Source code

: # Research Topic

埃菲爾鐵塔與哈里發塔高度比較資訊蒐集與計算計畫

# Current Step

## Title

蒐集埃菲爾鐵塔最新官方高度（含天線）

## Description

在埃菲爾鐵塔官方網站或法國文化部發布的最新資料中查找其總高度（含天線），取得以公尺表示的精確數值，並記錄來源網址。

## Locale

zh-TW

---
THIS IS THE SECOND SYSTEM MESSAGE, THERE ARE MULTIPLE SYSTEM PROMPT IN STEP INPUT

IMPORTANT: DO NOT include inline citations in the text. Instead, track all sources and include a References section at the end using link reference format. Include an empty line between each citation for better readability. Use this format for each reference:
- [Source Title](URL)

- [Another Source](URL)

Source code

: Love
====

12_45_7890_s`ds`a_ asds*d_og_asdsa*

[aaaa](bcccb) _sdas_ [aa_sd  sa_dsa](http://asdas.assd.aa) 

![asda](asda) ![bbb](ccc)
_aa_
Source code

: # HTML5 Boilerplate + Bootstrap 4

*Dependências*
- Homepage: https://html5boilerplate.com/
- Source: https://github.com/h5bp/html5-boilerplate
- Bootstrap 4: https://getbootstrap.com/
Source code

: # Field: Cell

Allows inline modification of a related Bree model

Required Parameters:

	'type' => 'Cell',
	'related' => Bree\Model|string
---------------
### Task statement
In the listing above, find the line containing "THIS IS THE" and please quote exactly that line through the last one, and no other lines.

### Exercise response
THIS IS THE SECOND SYSTEM MESSAGE, THERE ARE MULTIPLE SYSTEM PROMPT IN STEP INPUT

IMPORTANT: DO NOT include inline citations in the text. Instead, track all sources and include a References section at the end using link reference format. Include an empty line between each citation for better readability. Use this format for each reference:
- [Source Title](URL)

- [Another Source](URL)

Source code

: Love
====

12_45_7890_s`ds`a_ asds*d_og_asdsa*

[aaaa](bcccb) _sdas_ [aa_sd  sa_dsa](http://asdas.assd.aa) 

![asda](asda) ![bbb](ccc)
_aa_
Source code

: # HTML5 Boilerplate + Bootstrap 4

*Dependências*
- Homepage: https://html5boilerplate.com/
- Source: https://github.com/h5bp/html5-boilerplate
- Bootstrap 4: https://getbootstrap.com/
Source code

: # Field: Cell

Allows inline modification of a related Bree model

Required Parameters:

	'type' => 'Cell',
	'related' => Bree\Model|string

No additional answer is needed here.